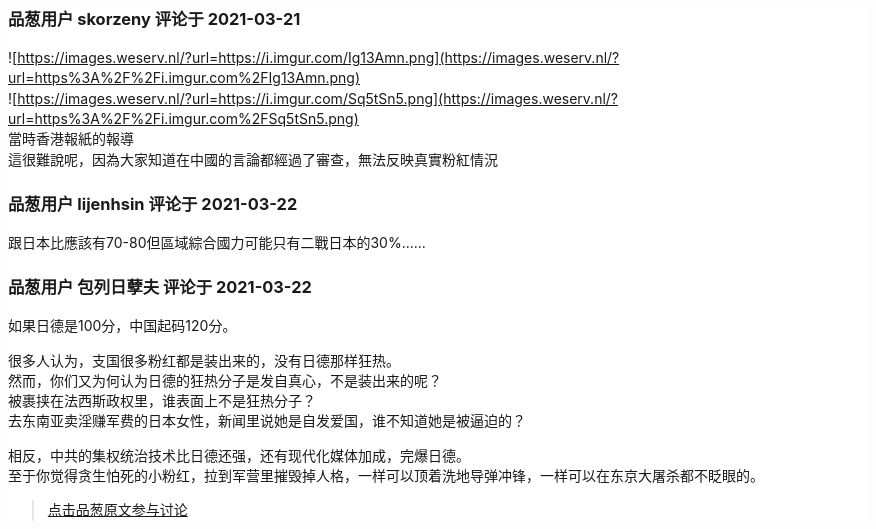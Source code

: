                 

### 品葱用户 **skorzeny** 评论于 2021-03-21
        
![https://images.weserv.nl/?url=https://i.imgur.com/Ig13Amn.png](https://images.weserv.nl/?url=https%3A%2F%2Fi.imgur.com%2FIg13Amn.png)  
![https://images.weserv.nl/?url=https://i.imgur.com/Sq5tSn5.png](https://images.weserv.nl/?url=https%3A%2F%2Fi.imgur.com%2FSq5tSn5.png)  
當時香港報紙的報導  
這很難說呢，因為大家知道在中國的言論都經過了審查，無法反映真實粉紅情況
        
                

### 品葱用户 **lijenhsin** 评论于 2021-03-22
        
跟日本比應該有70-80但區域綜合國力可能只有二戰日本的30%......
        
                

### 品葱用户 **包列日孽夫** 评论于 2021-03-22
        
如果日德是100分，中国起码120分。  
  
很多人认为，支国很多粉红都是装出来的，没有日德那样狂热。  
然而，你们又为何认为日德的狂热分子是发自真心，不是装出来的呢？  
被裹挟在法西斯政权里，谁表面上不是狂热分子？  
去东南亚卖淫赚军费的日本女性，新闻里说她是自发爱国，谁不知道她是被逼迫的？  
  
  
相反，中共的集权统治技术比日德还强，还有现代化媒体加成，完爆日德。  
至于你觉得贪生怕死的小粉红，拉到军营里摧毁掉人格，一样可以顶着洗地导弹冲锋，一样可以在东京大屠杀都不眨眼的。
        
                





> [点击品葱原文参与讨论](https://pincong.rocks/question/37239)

________

### WORK TASK
Among the lines of the data, identify those with the word "imgur". Copy each of them.

### OUTPUT
![https://images.weserv.nl/?url=https://i.imgur.com/Ig13Amn.png](https://images.weserv.nl/?url=https%3A%2F%2Fi.imgur.com%2FIg13Amn.png)  
![https://images.weserv.nl/?url=https://i.imgur.com/Sq5tSn5.png](https://images.weserv.nl/?url=https%3A%2F%2Fi.imgur.com%2FSq5tSn5.png)  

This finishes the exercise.